━━ PROVIDED DATA ━━
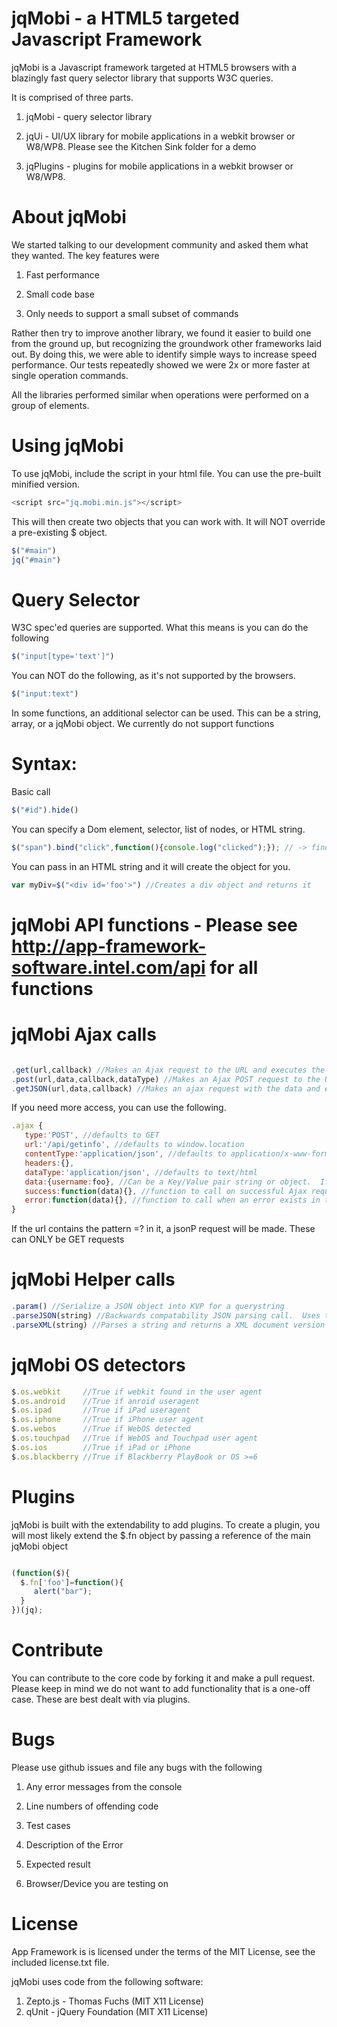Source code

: # jqMobi - a HTML5 targeted Javascript Framework

jqMobi is a Javascript framework targeted at HTML5 browsers with a blazingly fast query selector library that supports W3C queries.  

It is comprised of three parts.

1) jqMobi  - query selector library

2) jqUi - UI/UX library for mobile applications in a webkit browser or W8/WP8.  Please see the Kitchen Sink folder for a demo

3) jqPlugins - plugins for mobile applications in a webkit browser or W8/WP8.


# About jqMobi


We started talking to our development community and asked them what they wanted.  The key features were

1. Fast performance

2. Small code base

3. Only needs to support a small subset of commands

Rather then try to improve another library, we found it easier to build one from the ground up, but recognizing the groundwork other frameworks laid out.  By doing this, we were able to identify simple ways to increase speed performance.  Our tests repeatedly showed we were 2x or more faster at single operation commands. 
 
All the libraries performed similar when operations were performed on a group of elements.


# Using jqMobi

To use jqMobi, include the script in your html file.  You can use the pre-built minified version.

``` js
<script src="jq.mobi.min.js"></script>
```

This will then create two objects that you can work with.  It will NOT override a pre-existing $ object.
``` js
$("#main")
jq("#main")
```

# Query Selector

W3C spec'ed queries are supported.  What this means is you can do the following

``` js
$("input[type='text']")
```

You can NOT do the following, as it's not supported by the browsers.

``` js
$("input:text")
```

In some functions, an additional selector can be used.  This can be a string, array, or a jqMobi object.  We currently do not support functions



# Syntax:

Basic call

``` js
$("#id").hide()
```

You can specify a Dom element, selector, list of nodes, or HTML string.	

``` js
$("span").bind("click",function(){console.log("clicked");}); // -> find all span elements and attach a click event
```
You can pass in an HTML string and it will create the object for you.

``` js
var myDiv=$("<div id='foo'>") //Creates a div object and returns it
```

# jqMobi API functions - Please see http://app-framework-software.intel.com/api for all functions


# jqMobi Ajax calls

``` js

.get(url,callback) //Makes an Ajax request to the URL and executes the callback funtion with the result
.post(url,data,callback,dataType) //Makes an Ajax POST request to the URL with the data and executes the callback with the result.  An optional dataType can be passed in, as some webservices require the header
.getJSON(url,data,callback) //Makes an ajax request with the data and executes callback function passing in a JSON object from the Ajax response into the callback function.
```
If you need more access, you can use the following.

``` js
.ajax {
   type:'POST', //defaults to GET
   url:'/api/getinfo', //defaults to window.location
   contentType:'application/json', //defaults to application/x-www-form-urlencoded
   headers:{},
   dataType:'application/json', //defaults to text/html
   data:{username:foo}, //Can be a Key/Value pair string or object.  If it's an object, $.serialize is called to turn it into a Key/Value pair string
   success:function(data){}, //function to call on successful Ajax request
   error:function(data){}, //function to call when an error exists in the Ajax request
}
```

If the url contains the pattern =? in it, a jsonP request will be made.  These can ONLY be GET requests

# jqMobi Helper calls
``` js
.param() //Serialize a JSON object into KVP for a querystring
.parseJSON(string) //Backwards compatability JSON parsing call.  Uses the browsers native JSON parser
.parseXML(string) //Parses a string and returns a XML document version
```

# jqMobi OS detectors

``` js
$.os.webkit     //True if webkit found in the user agent
$.os.android    //True if anroid useragent
$.os.ipad       //True if iPad useragent
$.os.iphone     //True if iPhone user agent
$.os.webos      //True if WebOS detected
$.os.touchpad   //True if WebOS and Touchpad user agent
$.os.ios        //True if iPad or iPhone
$.os.blackberry //True if Blackberry PlayBook or OS >=6
```

# Plugins

jqMobi is built with the extendability to add plugins.  To create a plugin, you will most likely extend the $.fn object by passing a reference of the main jqMobi object

``` js

(function($){
  $.fn['foo']=function(){
     alert("bar");
  }
})(jq);

```

# Contribute

You can contribute to the core code by forking it and make a pull request.  Please keep in mind we do not want to add functionality that is a one-off case.  These are best dealt with via plugins.


# Bugs

Please use github issues and file any bugs with the following

1. Any error messages from the console

2. Line numbers of offending code

3. Test cases

4. Description of the Error

5. Expected result

6. Browser/Device you are testing on


# License

App Framework is is licensed under the terms of the MIT License, see the included license.txt file.

jqMobi uses code from the following software:
1) Zepto.js - Thomas Fuchs (MIT X11 License)
2) qUnit - jQuery Foundation (MIT X11 License)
━━━
* **WORK TASK**
The answer must consist solely of the lines from the first line of the data through the line containing "# jqMobi Ajax calls", inclusive, reproduced exactly and without pictures.

* **WRITTEN REPLY**
Source code

: # jqMobi - a HTML5 targeted Javascript Framework

jqMobi is a Javascript framework targeted at HTML5 browsers with a blazingly fast query selector library that supports W3C queries.  

It is comprised of three parts.

1) jqMobi  - query selector library

2) jqUi - UI/UX library for mobile applications in a webkit browser or W8/WP8.  Please see the Kitchen Sink folder for a demo

3) jqPlugins - plugins for mobile applications in a webkit browser or W8/WP8.


# About jqMobi


We started talking to our development community and asked them what they wanted.  The key features were

1. Fast performance

2. Small code base

3. Only needs to support a small subset of commands

Rather then try to improve another library, we found it easier to build one from the ground up, but recognizing the groundwork other frameworks laid out.  By doing this, we were able to identify simple ways to increase speed performance.  Our tests repeatedly showed we were 2x or more faster at single operation commands. 
 
All the libraries performed similar when operations were performed on a group of elements.


# Using jqMobi

To use jqMobi, include the script in your html file.  You can use the pre-built minified version.

``` js
<script src="jq.mobi.min.js"></script>
```

This will then create two objects that you can work with.  It will NOT override a pre-existing $ object.
``` js
$("#main")
jq("#main")
```

# Query Selector

W3C spec'ed queries are supported.  What this means is you can do the following

``` js
$("input[type='text']")
```

You can NOT do the following, as it's not supported by the browsers.

``` js
$("input:text")
```

In some functions, an additional selector can be used.  This can be a string, array, or a jqMobi object.  We currently do not support functions



# Syntax:

Basic call

``` js
$("#id").hide()
```

You can specify a Dom element, selector, list of nodes, or HTML string.	

``` js
$("span").bind("click",function(){console.log("clicked");}); // -> find all span elements and attach a click event
```
You can pass in an HTML string and it will create the object for you.

``` js
var myDiv=$("<div id='foo'>") //Creates a div object and returns it
```

# jqMobi API functions - Please see http://app-framework-software.intel.com/api for all functions


# jqMobi Ajax calls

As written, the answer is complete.